Waste Water Treatment

Skimovex are the leading, worldwide, producers of waste water treatment systems, designing, engineering and supplying bespoke individual systems through to complete plants for both onshore and offshore operations.


Fields of Application

Oily Water Treatment - Removal of oil from water, such as refinery effluent, tankfarm drainwater, ballast water, desalter effluent, condensate, cooling water, produced water (both on- and offshore), tank draw-off and injection water.

Industrial Effluent Treatment - Chemical, petrochemical, galvanic, steel and car industries.

Ground Water Treatment - Contamination of ground water can occur over large areas under industrial premises due to low-rate, but steady spillages over a large number of years. Examples include galvanising factories, waste disposal areas, tankfarms and chemical factories. Skimovex equipment can be installed to treat the contaminated groundwater in situ, usually by pumping it up and treating it in an above grade treatment package.
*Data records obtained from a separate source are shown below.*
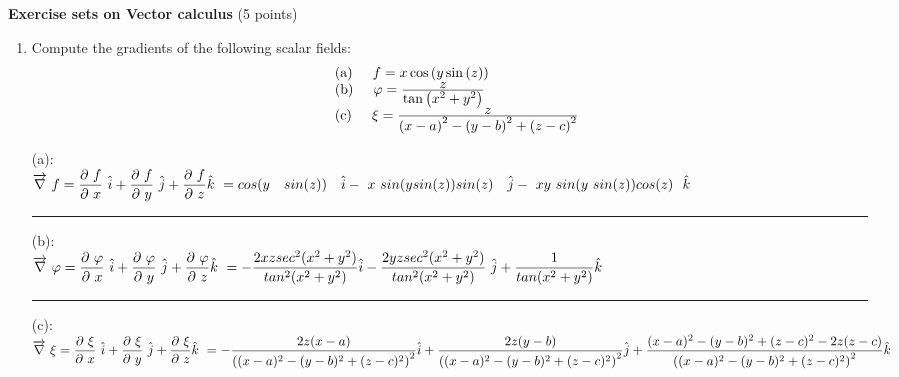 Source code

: \documentclass[fleqn]{article}
\begin{document}
  \textbf{Exercise sets on Vector calculus} (5 points)
  \begin{enumerate}
    \item Compute the gradients of the following scalar fields: \\
      \[
      \begin{array}{lll}
      & {\rm (a)\hspace{0.2in}} f=x\cos \left( y\sin \left( z\right) \right)  \\
      
      & {\rm (b)\hspace{0.2in} }\varphi =\frac{\textstyle z}{\textstyle\tan \left( x^{2}+y^{2}\right) } \\
      
      & {\rm
      (c)\hspace{0.2in}}\xi =\frac{\textstyle z}{\textstyle \left( x-a\right) ^{2}-\left( y-b\right) ^{2}+\left(z-c\right) ^{2}}
      \end{array}
      \]

      \textcolor{hwColor}{
        (a): \\ 
        $
          \overrightarrow{\nabla} f=\dfrac{\partial f}{\partial x} \hat{i}+\dfrac{\partial f}{\partial y} \hat{j}+\dfrac{\partial f}{\partial z}\hat{k} \\ 
          =cos(y ~ sin(z)) ~ \hat{i}- x sin(ysin(z))sin(z) ~ \hat{j}- xy sin(y sin(z))cos(z)~ \hat{k}
        $
      }

      \rule{15cm}{1pt}

      \textcolor{hwColor}{
        (b): \\
        $
          \overrightarrow{\nabla} \varphi=\dfrac{\partial \varphi}{\partial x} \hat{i}+\dfrac{\partial \varphi}{\partial y} \hat{j}+\dfrac{\partial \varphi}{\partial z}\hat{k} \\ 
          =-\dfrac{2xz sec^2(x^2+y^2)}{tan^2(x^2+y^2)} \hat{i}
          -\dfrac{2yz sec^2(x^2+y^2)}{tan^2(x^2+y^2)} \hat{j}
          +\dfrac{1}{tan(x^2+y^2)}\hat{k}
        $
      }

      \rule{15cm}{1pt}

      \textcolor{hwColor}{
        (c): \\ 
        $
          \overrightarrow{\nabla} \xi=\dfrac{\partial \xi}{\partial x} \hat{i}+\dfrac{\partial \xi}{\partial y} \hat{j}+\dfrac{\partial \xi}{\partial z}\hat{k} \\ 
          =-\dfrac{2z(x-a)}{\left((x-a)^2-(y-b)^2+(z-c)^2\right)^2} \hat{i} \\ \\   
          +\dfrac{2z(y-b)}{\left((x-a)^2-(y-b)^2+(z-c)^2\right)^2} \hat{j} \\ \\
          +\dfrac{(x-a)^2-(y-b)^2+(z-c)^2-2z(z-c)}{\left((x-a)^2-(y-b)^2+(z-c)^2\right)^2} \hat{k}
        $
      }
   

\end{enumerate}
\end{document}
The range of Skimovex waste water treatment systems includes:

Plate Pack Separator (Inclined plate oil-water separators):

For operation at atmospheric or under pressure.

Options include:

• Downflow and crossflow plate pack.
• Steel tank for atmospheric operation.
• For below grade installation in concrete basin.

Flotation

For operation at atmospheric or under pressure.

Induced air/gas flotation

The air/gas above the liquid is used to aerate the liquid in order to facilitate decontamination. If a blanketing gas is used above the liquid (in cases where the unit is blanketed for safety or process reasons), the principle is the same.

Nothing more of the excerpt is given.